Exercise aim
Could you reproduce the lines below from the one with "print(names)" through the one with "medical_records.sort()"? Keep both ends and add nothing.

Stored data entries:
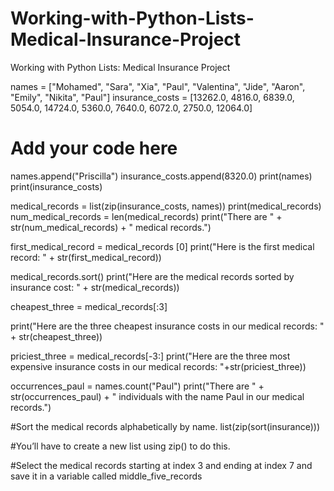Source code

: # Working-with-Python-Lists-Medical-Insurance-Project
Working with Python Lists: Medical Insurance Project

names = ["Mohamed", "Sara", "Xia", "Paul", "Valentina", "Jide", "Aaron", "Emily", "Nikita", "Paul"]
insurance_costs = [13262.0, 4816.0, 6839.0, 5054.0, 14724.0, 5360.0, 7640.0, 6072.0, 2750.0, 12064.0]

# Add your code here
names.append("Priscilla")
insurance_costs.append(8320.0)
print(names)
print(insurance_costs)


medical_records = list(zip(insurance_costs, names))
print(medical_records)
num_medical_records = len(medical_records)
print("There are " + str(num_medical_records) + " medical records.")

first_medical_record = medical_records [0]
print("Here is the first medical record: " + str(first_medical_record))

medical_records.sort()
print("Here are the medical records sorted by insurance cost: " + str(medical_records))

cheapest_three = medical_records[:3]

print("Here are the three cheapest insurance costs in our medical records: " + str(cheapest_three))

priciest_three = medical_records[-3:]
print("Here are the three most expensive insurance costs in our medical records: "+str(priciest_three))

occurrences_paul = names.count("Paul")
print("There are " + str(occurrences_paul) + " individuals with the name Paul in our medical records.")

#Sort the medical records alphabetically by name.
list(zip(sort(insurance)))

#You’ll have to create a new list using zip() to do this.

#Select the medical records starting at index 3 and ending at index 7 and save it in a variable called middle_five_records

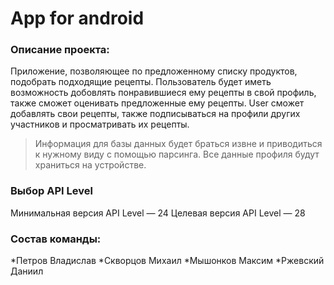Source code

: # Аpp for android
### Описание проекта:
  Приложение, позволяющее по предложенному списку продуктов, подобрать подходящие рецепты.
  Пользователь будет иметь возможность добовлять понравившиеся ему рецепты в свой профиль, также сможет оценивать предложенные ему рецепты. User сможет добавлять свои рецепты, также подписываться на профили других участников и просматривать их рецепты.
  >Информация для базы данных будет браться извне и приводиться к нужному виду с помощью парсинга. Все данные профиля будут храниться на устройстве.
  
### Выбор API Level
Минимальная версия API Level — 24
Целевая версия API Level — 28

### Состав команды:
*Петров Владислав 
*Скворцов Михаил
*Мышонков Максим
*Ржевский Даниил
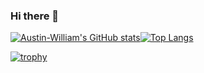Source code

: ### Hi there 👋

[![Austin-William's GitHub stats](https://github-readme-stats.vercel.app/api?username=Austin-William&show_icons=true&count_private=true&theme=dark)](https://github.com/anuraghazra/github-readme-stats)[![Top Langs](https://github-readme-stats.vercel.app/api/top-langs/?username=LuciferBahamut&theme=dark)](https://github.com/anuraghazra/github-readme-stats)

[![trophy](https://github-profile-trophy.vercel.app/?username=Austin-William&theme=chalk)](https://github.com/ryo-ma/github-profile-trophy)

<!--
**Austin-William/Austin-William** is a ✨ _special_ ✨ repository because its `README.md` (this file) appears on your GitHub profile.

Here are some ideas to get you started:

- 🔭 I’m currently working on ...
- 🌱 I’m currently learning ...
- 👯 I’m looking to collaborate on ...
- 🤔 I’m looking for help with ...
- 💬 Ask me about ...
- 📫 How to reach me: ...
- 😄 Pronouns: ...
- ⚡ Fun fact: ...
-->
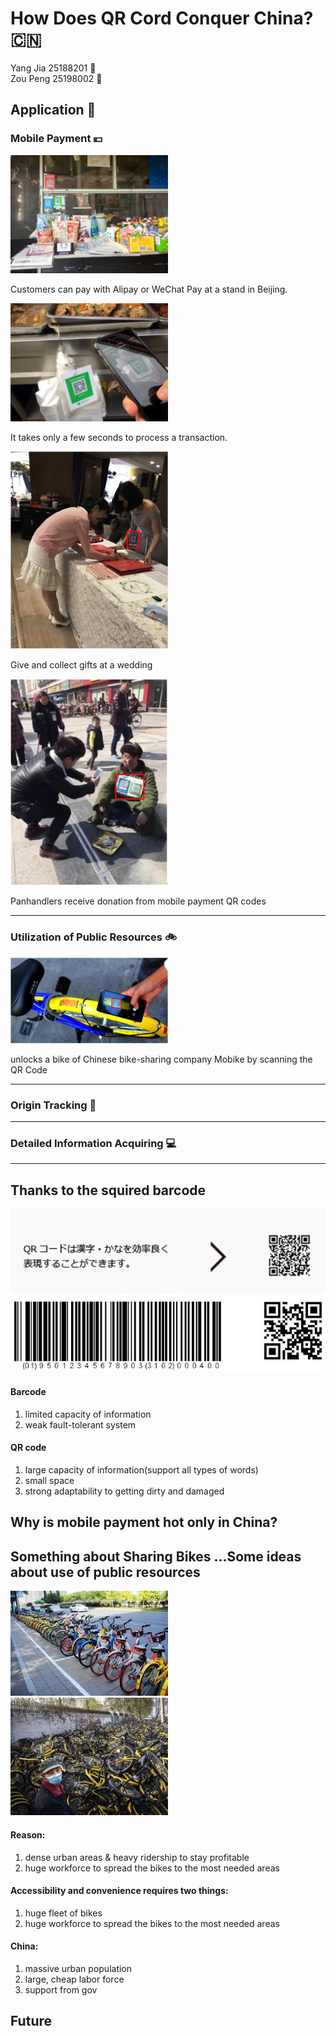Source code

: # How Does QR Cord Conquer China?  :cn:

Yang  Jia 25188201   :girl:   
Zou Peng 25198002 :boy:

## Application :satellite:

### Mobile Payment :yen:

<img src="mhack_pre/1_mobile_pay/commondity_pur/qr-code-1.jpg" width="50%" height="50%">

Customers can pay with Alipay or WeChat Pay at a stand in Beijing.


<img src="mhack_pre/1_mobile_pay/commondity_pur/qr-code-3-1.jpg" width="50%" height="50%">

It takes only a few seconds to process a transaction.

<img src="mhack_pre/1_mobile_pay/pocket_mon/qr_1-4.png" width="50%" height="50%">

Give and collect gifts at a wedding

<img src="mhack_pre/1_mobile_pay/pocket_mon/qr_1-2.png" width="50%" height="50%">

Panhandlers receive donation from mobile payment QR codes 

------

### Utilization of Public Resources :bike:

<img src="mhack_pre/2_utilize_pub_resr/2.png" width="50%" height="50%">

unlocks a bike of Chinese bike-sharing company Mobike by scanning the QR Code

-----

### Origin Tracking :cow2:
-----

### Detailed Information Acquiring :computer:
-----

## Thanks to the squired barcode 
![](JPQRcode.png)
![](BarQR.jpg)

#### Barcode
1. limited capacity of information
2. weak fault-tolerant system

#### QR code
1. large capacity of information(support all types of words)
2. small space
3. strong adaptability to getting dirty and damaged

## Why is mobile payment hot only in China? 

## Something about Sharing Bikes ...Some ideas about use of public resources
<img src="Bike-sharing.jpg" width="50%" height="50%">
<img src="bike_sharing2.jpg" width="50%" height="50%">

#### Reason:
1.  dense urban areas & heavy ridership to stay profitable
2.  huge workforce to spread the bikes to the most needed areas


#### Accessibility and convenience requires two things:
1. huge fleet of bikes
2. huge workforce to spread the bikes to the most needed areas

#### China:
1. massive urban population
2. large, cheap labor force
3. support from gov



## Future
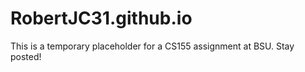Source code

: # RobertJC31.github.io

This is a temporary placeholder for a CS155 assignment at BSU. Stay posted!
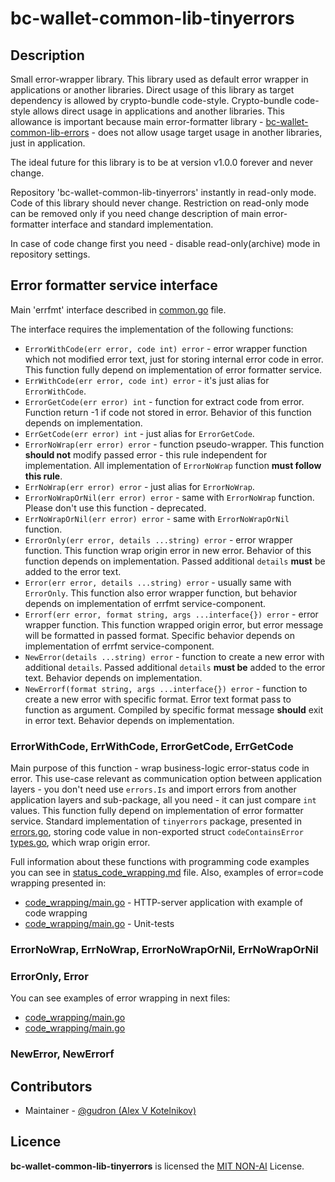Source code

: # bc-wallet-common-lib-tinyerrors

## Description
Small error-wrapper library. This library used as default error wrapper in applications or another libraries. 
Direct usage of this library as target dependency is allowed by crypto-bundle code-style. 
Crypto-bundle code-style allows direct usage in applications and another libraries. This allowance is important because 
main error-formatter library - [bc-wallet-common-lib-errors](https://github.com/crypto-bundle/bc-wallet-common-lib-errors) - 
does not allow usage target usage in another libraries, just in application.  

The ideal future for this library is to be at version v1.0.0 forever and never change.

Repository 'bc-wallet-common-lib-tinyerrors' instantly in read-only mode. Code of this library should never change.
Restriction on read-only mode can be removed only if you need change description of main error-formatter interface 
and standard implementation. 

In case of code change first you need - disable read-only(archive) mode in repository settings.

## Error formatter service interface
Main 'errfmt' interface described in [common.go](/pkg/tinyerrors/common.go) file.

The interface requires the implementation of the following functions:

* `ErrorWithCode(err error, code int) error` - error wrapper function which not modified error text, just for storing internal error code in error. 
This function fully depend on implementation of error formatter service.
* `ErrWithCode(err error, code int) error` - it's just alias for `ErrorWithCode`. 
* `ErrorGetCode(err error) int` - function for extract code from error. Function return -1 if code not stored in error.
Behavior of this function depends on implementation.
* `ErrGetCode(err error) int` - just alias for `ErrorGetCode`.
* `ErrorNoWrap(err error) error` - function pseudo-wrapper. This function **should not** modify passed error - this rule independent for implementation.
All implementation of `ErrorNoWrap` function **must follow this rule**.
* `ErrNoWrap(err error) error` - just alias for `ErrorNoWrap`.
* `ErrorNoWrapOrNil(err error) error` - same with `ErrorNoWrap` function. Please don't use this function - deprecated.
* `ErrNoWrapOrNil(err error) error` - same with `ErrorNoWrapOrNil` function.
* `ErrorOnly(err error, details ...string) error` - error wrapper function. This function wrap origin error in new error.
Behavior of this function depends on implementation. Passed additional `details` **must** be added to the error text.
* `Error(err error, details ...string) error` - usually same with `ErrorOnly`. This function also error wrapper function,
but behavior depends on implementation of errfmt service-component.
* `Errorf(err error, format string, args ...interface{}) error` - error wrapper function. This function wrapped origin error, 
but error message will be formatted in passed format. Specific behavior depends on implementation of errfmt service-component.
* `NewError(details ...string) error` - function to create a new error with additional `details`. 
Passed additional `details` **must be** added to the error text. Behavior depends on implementation.
* `NewErrorf(format string, args ...interface{}) error` - function to create a new error with specific format. 
Error text format pass to function as argument. Compiled by specific format message **should** exit in error text. Behavior depends on implementation.

### ErrorWithCode, ErrWithCode, ErrorGetCode, ErrGetCode
Main purpose of this function - wrap business-logic error-status code in error. This use-case relevant as communication option between application layers -
you don't need use `errors.Is` and import errors from another application layers and sub-package, all you need - it can just compare `int` values. 
This function fully depend on implementation of error formatter service. Standard implementation of `tinyerrors` package, presented in [errors.go](/pkg/tinyerrors/errors.go),
storing code value in non-exported struct `codeContainsError` [types.go](/pkg/tinyerrors/types.go), which wrap origin error.

Full information about these functions with programming code examples you can see in [status_code_wrapping.md](/docs/status_code_wrapping.md) file.
Also, examples of error=code wrapping presented in:
* [code_wrapping/main.go](/examples/code_wrapping/main.go) - HTTP-server application with example of code wrapping
* [code_wrapping/main.go](/pkg/tinyerrors/errors_test.go) - Unit-tests

### ErrorNoWrap, ErrNoWrap, ErrorNoWrapOrNil, ErrNoWrapOrNil

### ErrorOnly, Error
You can see examples of error wrapping in next files:
* [code_wrapping/main.go](/examples/code_wrapping/main.go)
* [code_wrapping/main.go](/pkg/tinyerrors/errors_test.go)

### NewError, NewErrorf

## Contributors

* Maintainer - [@gudron (Alex V Kotelnikov)](https://github.com/gudron)

## Licence

**bc-wallet-common-lib-tinyerrors** is licensed the [MIT NON-AI](./LICENSE) License.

Output below
print(names)
print(insurance_costs)


medical_records = list(zip(insurance_costs, names))
print(medical_records)
num_medical_records = len(medical_records)
print("There are " + str(num_medical_records) + " medical records.")

first_medical_record = medical_records [0]
print("Here is the first medical record: " + str(first_medical_record))

medical_records.sort()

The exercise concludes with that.